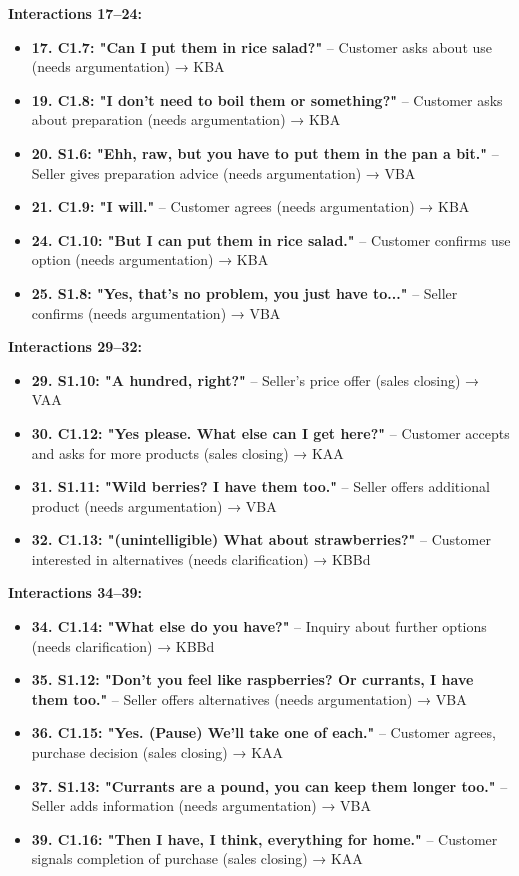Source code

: \documentclass[
]{article}
\begin{document}
\textbf{Interactions 17--24:}

\begin{itemize}
\item
  \textbf{17. C1.7: "Can I put them in rice salad?"} -- Customer asks about use (needs argumentation) → KBA
\item
  \textbf{19. C1.8: "I don't need to boil them or something?"} -- Customer asks about preparation (needs argumentation) → KBA
\item
  \textbf{20. S1.6: "Ehh, raw, but you have to put them in the pan a bit."} -- Seller gives preparation advice (needs argumentation) → VBA
\item
  \textbf{21. C1.9: "I will."} -- Customer agrees (needs argumentation) → KBA
\item
  \textbf{24. C1.10: "But I can put them in rice salad."} -- Customer confirms use option (needs argumentation) → KBA
\item
  \textbf{25. S1.8: "Yes, that's no problem, you just have to..."} -- Seller confirms (needs argumentation) → VBA
\end{itemize}

\textbf{Interactions 29--32:}

\begin{itemize}
\item
  \textbf{29. S1.10: "A hundred, right?"} -- Seller's price offer (sales closing) → VAA
\item
  \textbf{30. C1.12: "Yes please. What else can I get here?"} -- Customer accepts and asks for more products (sales closing) → KAA
\item
  \textbf{31. S1.11: "Wild berries? I have them too."} -- Seller offers additional product (needs argumentation) → VBA
\item
  \textbf{32. C1.13: "(unintelligible) What about strawberries?"} -- Customer interested in alternatives (needs clarification) → KBBd
\end{itemize}

\textbf{Interactions 34--39:}

\begin{itemize}
\item
  \textbf{34. C1.14: "What else do you have?"} -- Inquiry about further options (needs clarification) → KBBd
\item
  \textbf{35. S1.12: "Don't you feel like raspberries? Or currants, I have them too."} -- Seller offers alternatives (needs argumentation) → VBA
\item
  \textbf{36. C1.15: "Yes. (Pause) We'll take one of each."} -- Customer agrees, purchase decision (sales closing) → KAA
\item
  \textbf{37. S1.13: "Currants are a pound, you can keep them longer too."} -- Seller adds information (needs argumentation) → VBA
\item
  \textbf{39. C1.16: "Then I have, I think, everything for home."} -- Customer signals completion of purchase (sales closing) → KAA
\end{itemize}
\end{document}
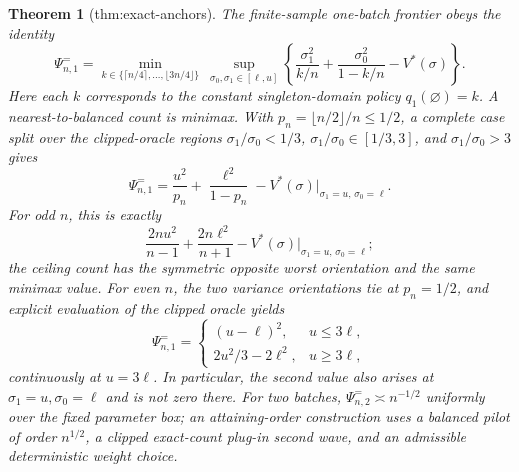 \documentclass{article}
\newtheorem{theorem}{Theorem}
\begin{document}
\begin{theorem}[thm:exact-anchors]\label{thm:exact-anchors}
The finite-sample one-batch frontier obeys the identity \[\Psi^{=}_{n,1}=\min_{k\in\{\lceil n/4\rceil,\ldots,\lfloor3n/4\rfloor\}}\ \sup_{\sigma_0,\sigma_1\in[\ell,u]}\left\{\frac{\sigma_1^2}{k/n}+\frac{\sigma_0^2}{1-k/n}-V^*(\sigma)\right\}.\] Here each \(k\) corresponds to the constant singleton-domain policy \(q_1(\varnothing)=k\). A nearest-to-balanced count is minimax. With \(p_n=\lfloor n/2\rfloor/n\le1/2\), a complete case split over the clipped-oracle regions \(\sigma_1/\sigma_0<1/3\), \(\sigma_1/\sigma_0\in[1/3,3]\), and \(\sigma_1/\sigma_0>3\) gives \[\Psi^{=}_{n,1}=\frac{u^2}{p_n}+\frac{\ell^2}{1-p_n}-V^*(\sigma)\big|_{\sigma_1=u,\,\sigma_0=\ell}.\] For odd \(n\), this is exactly \[\frac{2nu^2}{n-1}+\frac{2n\ell^2}{n+1}-V^*(\sigma)\big|_{\sigma_1=u,\,\sigma_0=\ell};\] the ceiling count has the symmetric opposite worst orientation and the same minimax value. For even \(n\), the two variance orientations tie at \(p_n=1/2\), and explicit evaluation of the clipped oracle yields \[\Psi^{=}_{n,1}=\begin{cases}(u-\ell)^2,&u\le3\ell,\\ 2u^2/3-2\ell^2,&u\ge3\ell,\end{cases}\] continuously at \(u=3\ell\). In particular, the second value also arises at \(\sigma_1=u,\sigma_0=\ell\) and is not zero there. For two batches, \(\Psi^{=}_{n,2}\asymp n^{-1/2}\) uniformly over the fixed parameter box; an attaining-order construction uses a balanced pilot of order \(n^{1/2}\), a clipped exact-count plug-in second wave, and an admissible deterministic weight choice.
\end{theorem}
\end{document}
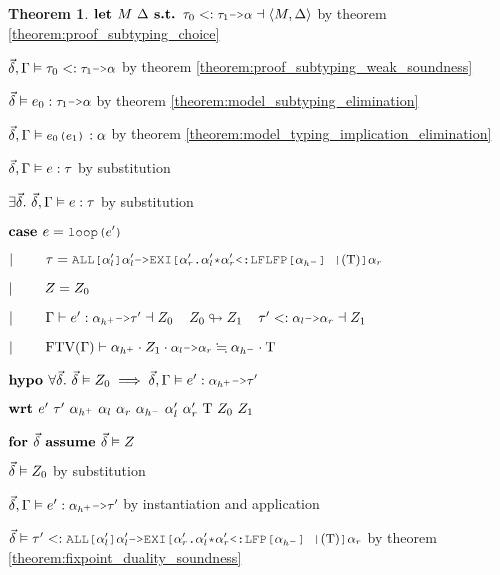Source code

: \documentclass[acmsmall]{acmart}
\theoremstyle{definition}
\newtheorem{theorem}{Theorem}[section]
\begin{document}
\begin{theorem}
    \item \Z\Z $
      \B{let } M\ \Delta
      \B{ s.t. }
      \tau_0 \subtypes \J{$\tau_1$->$\alpha$} \given \left<M, \Delta \right>
    $ by theorem \ref{theorem:proof_subtyping_choice} 
    \item \Z\Z $
      \vec{\delta}, \Gamma \satisfies \tau_0 \subtypes \J{$\tau_1$->$\alpha$} 
    $ by theorem \ref{theorem:proof_subtyping_weak_soundness} 
    \item \Z\Z $
      \vec{\delta} \satisfies e_0 \hastype \J{$\tau_1$->$\alpha$} 
    $ by theorem \ref{theorem:model_subtyping_elimination} 
    \item \Z\Z $
      \vec{\delta}, \Gamma \satisfies \J{$e_0$($e_1$)} \hastype \alpha
    $ by theorem \ref{theorem:model_typing_implication_elimination} 
    \item \Z\Z $
      \vec{\delta}, \Gamma \vDash e : \tau
    $ by substitution 
    \item \Z\Z $
      \exists \vec{\delta} .\ \vec{\delta}, \Gamma \vDash e : \tau
    $ by substitution 

  \item \Z $\B{case } 
    e = \J{loop($e'$)} 
  $ 
  \item \Z $\contin  
    \tau = \J{ALL[$\alpha_l'$]$\alpha_l'$->EXI[$\alpha_r'$.$\alpha_l'$*$\alpha_r'$<:LFLFP[$\alpha_{h^-}$] |$(\Tau)$]$\alpha_r$} 
  $
  \item \Z $|\ \ \ \ \ \ \  
    Z = Z_0 
  $
  \item \Z $\contin  
    \Gamma \entails e' \hastype \J{$\alpha_{h^+}$->$\tau'$} \given Z_0
    \I
    Z_0 \looparrowright Z_1
    \I
    \tau' \subtypes \J{$\alpha_l$->$\alpha_r$} \given Z_1
  $ 
  \item \Z $\contin  
    \text{FTV}(\Gamma) \entails \alpha_{h^+} \cdot Z_1 \cdot \J{$\alpha_l$->$\alpha_r$} \fallingdotseq \alpha_{h^-} \cdot \Tau
  $
  \item \Z $\B{hypo } 
    \forall \vec{\delta} .\ \vec{\delta} \satisfies Z_0 \implies
    \vec{\delta}, \Gamma \satisfies e' \hastype \J{$\alpha_{h^+}$->$\tau'$}
  $ 
  \item \Z $\B{wrt } e'\ \tau'\ \alpha_{h^+}\ \alpha_l\ \alpha_r\ \alpha_{h^-}\ \alpha_l'\ \alpha_r'\ \Tau\ Z_0\ Z_1 $ 
    \item \Z\Z $\textbf{for } \vec{\delta} \textbf{ assume } \vec{\delta} \vDash Z$
      \item \Z\Z\Z $\vec{\delta} \vDash Z_0$ by substitution
      \item \Z\Z\Z $
        \vec{\delta}, \Gamma \satisfies e' \hastype \J{$\alpha_{h^+}$->$\tau'$}
      $ by instantiation and application
      \item \Z\Z\Z $
        \vec{\delta} \satisfies \tau' \subtypes 
        \J{ALL[$\alpha_l'$]$\alpha_l'$->EXI[$\alpha_r'$.$\alpha_l'$*$\alpha_r'$<:LFP[$\alpha_{h^-}$] |$(\Tau)$]$\alpha_r$}
      $ by theorem \ref{theorem:fixpoint_duality_soundness}


\end{theorem}
\end{document}

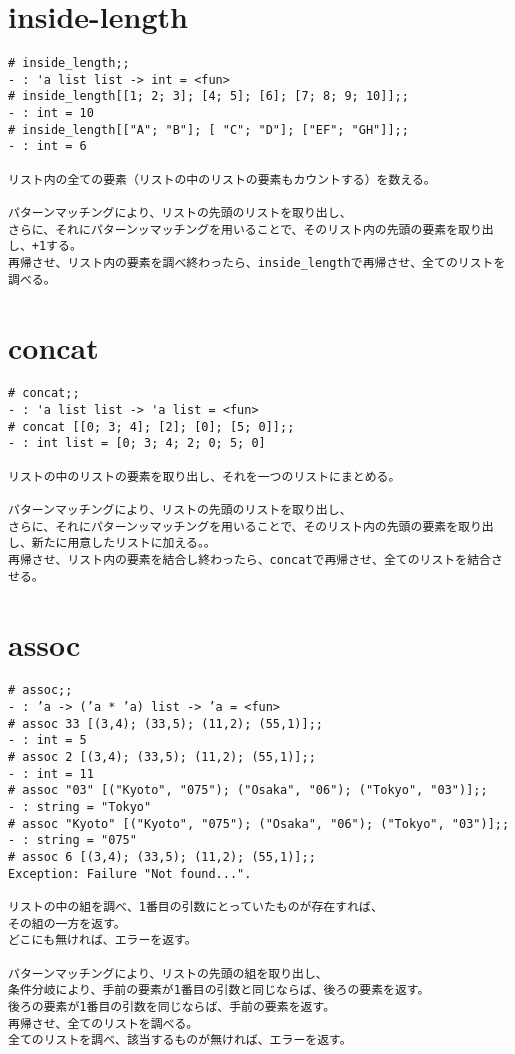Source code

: \documentclass{jarticle}
\begin{document}
\newpage
\section{inside-length}
\begin{verbatim}
# inside_length;; 
- : 'a list list -> int = <fun> 
# inside_length[[1; 2; 3]; [4; 5]; [6]; [7; 8; 9; 10]];; 
- : int = 10 
# inside_length[["A"; "B"]; [ "C"; "D"]; ["EF"; "GH"]];; 
- : int = 6

リスト内の全ての要素（リストの中のリストの要素もカウントする）を数える。

パターンマッチングにより、リストの先頭のリストを取り出し、
さらに、それにパターンッマッチングを用いることで、そのリスト内の先頭の要素を取り出し、+1する。
再帰させ、リスト内の要素を調べ終わったら、inside_lengthで再帰させ、全てのリストを調べる。
\end{verbatim}

\newpage
\section{concat}
\begin{verbatim}
# concat;; 
- : 'a list list -> 'a list = <fun> 
# concat [[0; 3; 4]; [2]; [0]; [5; 0]];; 
- : int list = [0; 3; 4; 2; 0; 5; 0]

リストの中のリストの要素を取り出し、それを一つのリストにまとめる。

パターンマッチングにより、リストの先頭のリストを取り出し、
さらに、それにパターンッマッチングを用いることで、そのリスト内の先頭の要素を取り出し、新たに用意したリストに加える。。
再帰させ、リスト内の要素を結合し終わったら、concatで再帰させ、全てのリストを結合させる。
\end{verbatim}

\newpage
\section{assoc}
\begin{verbatim}
# assoc;; 
- : ’a -> (’a * ’a) list -> ’a = <fun> 
# assoc 33 [(3,4); (33,5); (11,2); (55,1)];; 
- : int = 5 
# assoc 2 [(3,4); (33,5); (11,2); (55,1)];; 
- : int = 11 
# assoc "03" [("Kyoto", "075"); ("Osaka", "06"); ("Tokyo", "03")];; 
- : string = "Tokyo" 
# assoc "Kyoto" [("Kyoto", "075"); ("Osaka", "06"); ("Tokyo", "03")];; 
- : string = "075" 
# assoc 6 [(3,4); (33,5); (11,2); (55,1)];; 
Exception: Failure "Not found...".

リストの中の組を調べ、1番目の引数にとっていたものが存在すれば、
その組の一方を返す。
どこにも無ければ、エラーを返す。

パターンマッチングにより、リストの先頭の組を取り出し、
条件分岐により、手前の要素が1番目の引数と同じならば、後ろの要素を返す。
後ろの要素が1番目の引数を同じならば、手前の要素を返す。
再帰させ、全てのリストを調べる。
全てのリストを調べ、該当するものが無ければ、エラーを返す。
\end{verbatim}
\end{document}
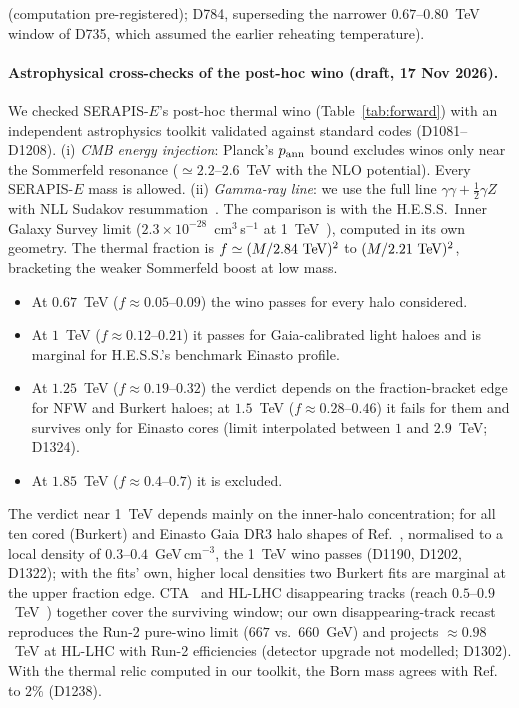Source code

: \documentclass[aps,prd,twocolumn,superscriptaddress,nofootinbib,floatfix]{revtex4-2}
\begin{document}
(computation pre-registered); D784, superseding the narrower $0.67$--$0.80$~TeV window of D735, which assumed the earlier reheating temperature).

\paragraph{Astrophysical cross-checks of the post-hoc wino (draft, 17 Nov 2026).} We checked SERAPIS-$E$'s post-hoc thermal wino (Table~\ref{tab:forward}) with an independent astrophysics toolkit validated against standard codes (D1081--D1208).
(i) \emph{CMB energy injection}: Planck's $p_{\rm ann}$ bound excludes winos only near the Sommerfeld resonance ($\simeq2.2$--$2.6$~TeV with the NLO potential). Every SERAPIS-$E$ mass is allowed.
(ii) \emph{Gamma-ray line}: we use the full line $\gamma\gamma+\tfrac12\gamma Z$ with NLL Sudakov resummation~\cite{arXiv_1409_8294}. The comparison is with the H.E.S.S.\ Inner Galaxy Survey limit ($2.3\times10^{-28}$~cm$^3$\,s$^{-1}$ at 1~TeV~\cite{arXiv_2608_07234}), computed in its own geometry. The thermal fraction is $f\simeq(M/2.84~{\rm TeV})^2$ to $(M/2.21~{\rm TeV})^2$, bracketing the weaker Sommerfeld boost at low mass.
\begin{itemize}
\item At $0.67$~TeV ($f\approx0.05$--$0.09$) the wino passes for every halo considered.
\item At $1$~TeV ($f\approx0.12$--$0.21$) it passes for Gaia-calibrated light haloes and is marginal for H.E.S.S.'s benchmark Einasto profile.
\item At $1.25$~TeV ($f\approx0.19$--$0.32$) the verdict depends on the fraction-bracket edge for NFW and Burkert haloes; at $1.5$~TeV ($f\approx0.28$--$0.46$) it fails for them and survives only for Einasto cores (limit interpolated between $1$ and $2.9$~TeV; D1324).
\item At $1.85$~TeV ($f\approx0.4$--$0.7$) it is excluded.
\end{itemize}
The verdict near 1~TeV depends mainly on the inner-halo concentration; for all ten cored (Burkert) and Einasto Gaia DR3 halo shapes of Ref.~\cite{arXiv_2605_16994}, normalised to a local density of $0.3$--$0.4$~GeV\,cm$^{-3}$, the 1~TeV wino passes (D1190, D1202, D1322); with the fits' own, higher local densities two Burkert fits are marginal at the upper fraction edge. CTA~\cite{arXiv_2008_00692} and HL-LHC disappearing tracks (reach $0.5$--$0.9$~TeV~\cite{arXiv_1805_00015}) together cover the surviving window; our own disappearing-track recast reproduces the Run-2 pure-wino limit ($667$ vs.\ $660$~GeV) and projects $\approx0.98$~TeV at HL-LHC with Run-2 efficiencies (detector upgrade not modelled; D1302). With the thermal relic computed in our toolkit, the Born mass agrees with Ref.~\cite{arXiv_2009_00640} to $2\%$ (D1238).
\end{document}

# # # # #

PROBLEM STATEMENT = Read through the records above and copy the lines that contain "asks".

RESULT BELOW =
  \textbf{17. C1.7: "Can I put them in rice salad?"} -- Customer asks about use (needs argumentation) → KBA
  \textbf{19. C1.8: "I don't need to boil them or something?"} -- Customer asks about preparation (needs argumentation) → KBA
  \textbf{30. C1.12: "Yes please. What else can I get here?"} -- Customer accepts and asks for more products (sales closing) → KAA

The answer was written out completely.